BONDING MODE OF NITROGEN HETEROCYCLIC LIGANDS TO (ETA-5-CYCLOPENTADIENYL)RUTHENIUM CATION AND REACTIVITY STUDIES OF THE NITROGEN AND PI-BONDED COMPLEXES - MECHANISTIC ASPECTS OF A NITROGEN TO PI REARRANGEMENT

The nitrogen heterocyclic ligands pyridine (1), 2-methylpyridine (2), 2,4-dimethylpyridine (3), 2,4,6-trimethylpyridine (4), quinoline (5), isoquinoline (6), 2-methylquinoline (7), and 1,2,3,4-tetrahydroquinoline (8) were reacted with (eta-5-cyclopentadienyl)ruthenium cation, [CpRu(CH3CN)3](PF6), to ascertain the mode of bonding as a function of structure, i.e., nitrogen (eta-1(N)) versus pi (eta-6) bonding. Ligands 1-3, 5, and 6 formed N-bonded complexes, while 4, 7, and 8 only formed pi-bonded complexes. Thus, it appears that steric and electronic effects influence the bonding mode of nitrogen heterocyclic compounds to CpRu+. An interesting N (eta-1) to pi (eta-6) rearrangement occurred with the N-bonded CpRu+ complexes of ligands 2, 3, and 5, and mechanistic aspects were studied by H-1 NMR spectroscopy. Crossover experiments with [CpRu(eta-1(N)-2-methylpyridine)(CH3CN)2]+ (11) and [MeCpRu(eta-1(N)-2-methylpyridine-d7)(CH3CN)2]+ (21-d7) clearly show that N(eta-1)-bonded complexes undergo ligand exchange much faster than the N to pi rearrangement at 21-degrees-C (NMR probe temperature).
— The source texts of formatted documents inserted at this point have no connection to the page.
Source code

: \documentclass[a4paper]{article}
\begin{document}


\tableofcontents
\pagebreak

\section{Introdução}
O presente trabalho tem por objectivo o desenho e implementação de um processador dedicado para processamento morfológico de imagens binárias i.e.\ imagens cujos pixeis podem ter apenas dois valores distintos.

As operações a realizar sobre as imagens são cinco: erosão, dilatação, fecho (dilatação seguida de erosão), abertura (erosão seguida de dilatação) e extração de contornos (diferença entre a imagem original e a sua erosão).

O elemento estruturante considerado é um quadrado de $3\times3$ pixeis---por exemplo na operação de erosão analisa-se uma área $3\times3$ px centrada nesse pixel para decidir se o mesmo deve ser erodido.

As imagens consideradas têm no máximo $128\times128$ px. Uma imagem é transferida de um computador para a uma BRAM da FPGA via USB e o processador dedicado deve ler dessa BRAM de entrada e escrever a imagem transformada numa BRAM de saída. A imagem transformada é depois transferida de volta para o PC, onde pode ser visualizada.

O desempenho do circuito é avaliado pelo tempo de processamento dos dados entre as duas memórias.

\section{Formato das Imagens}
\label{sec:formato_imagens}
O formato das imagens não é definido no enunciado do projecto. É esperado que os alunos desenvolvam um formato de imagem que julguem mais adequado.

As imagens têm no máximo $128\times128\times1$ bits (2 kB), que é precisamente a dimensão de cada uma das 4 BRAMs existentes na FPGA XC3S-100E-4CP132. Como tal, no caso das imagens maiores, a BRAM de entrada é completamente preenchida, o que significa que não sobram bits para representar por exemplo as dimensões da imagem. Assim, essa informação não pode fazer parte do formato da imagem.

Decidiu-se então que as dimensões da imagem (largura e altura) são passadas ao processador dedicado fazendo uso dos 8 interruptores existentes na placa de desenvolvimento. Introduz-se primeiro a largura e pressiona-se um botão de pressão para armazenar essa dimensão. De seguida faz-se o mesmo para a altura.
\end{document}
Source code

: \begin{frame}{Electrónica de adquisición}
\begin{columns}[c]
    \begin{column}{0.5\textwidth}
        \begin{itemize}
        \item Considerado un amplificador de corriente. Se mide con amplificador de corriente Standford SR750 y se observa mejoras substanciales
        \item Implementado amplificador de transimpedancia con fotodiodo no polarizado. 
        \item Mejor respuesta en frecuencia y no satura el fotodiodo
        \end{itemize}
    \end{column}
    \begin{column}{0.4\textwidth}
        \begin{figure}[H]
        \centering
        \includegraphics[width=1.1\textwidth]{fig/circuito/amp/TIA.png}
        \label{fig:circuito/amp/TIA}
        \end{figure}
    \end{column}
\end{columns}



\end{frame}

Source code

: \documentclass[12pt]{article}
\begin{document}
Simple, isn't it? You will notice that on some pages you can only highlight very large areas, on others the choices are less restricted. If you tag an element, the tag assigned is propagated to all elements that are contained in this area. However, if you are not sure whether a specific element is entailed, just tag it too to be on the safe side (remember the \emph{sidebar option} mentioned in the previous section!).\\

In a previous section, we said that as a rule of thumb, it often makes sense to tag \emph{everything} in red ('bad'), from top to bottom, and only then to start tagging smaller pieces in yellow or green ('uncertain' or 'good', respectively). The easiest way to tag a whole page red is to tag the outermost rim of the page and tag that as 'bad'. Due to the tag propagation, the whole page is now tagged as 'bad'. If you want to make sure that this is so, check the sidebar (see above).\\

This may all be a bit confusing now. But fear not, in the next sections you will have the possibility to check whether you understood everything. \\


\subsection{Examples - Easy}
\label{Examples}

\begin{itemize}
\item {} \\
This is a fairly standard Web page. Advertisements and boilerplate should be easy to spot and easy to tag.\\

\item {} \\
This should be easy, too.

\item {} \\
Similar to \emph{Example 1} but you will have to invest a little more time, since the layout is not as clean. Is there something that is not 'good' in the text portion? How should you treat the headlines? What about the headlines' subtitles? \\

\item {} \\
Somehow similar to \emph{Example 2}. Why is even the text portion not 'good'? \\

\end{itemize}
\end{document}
Furthermore, neither N- and pi-bonded complexes nor pi- and pi-bonded complexes undergo ligand exchange with each other; however, both types of bonding modes did undergo facile exchange with free nitrogen ligand. These exchange reaction rates were found to be concentration-dependent. Consequently, our attempts to use the former result with N- and pi-bonded complexes to prove the intramolecular nature of the N to pi rearrangement, i.e., rearrangement of 11 in the presence of [MeCpRu(eta-6-2-methylpyridine-d7)]+ (22-d7), were not successful; exchange of any free 2 that might form, i.e., at low concentrations, with 22-d7 was found to be slower than the N to pi rearrangement. The role of the acetonitrile ligand in the N to pi rearrangement and in the displacement of eta-1- and eta-6-bonded nitrogen heterocyclic ligands will also be discussed.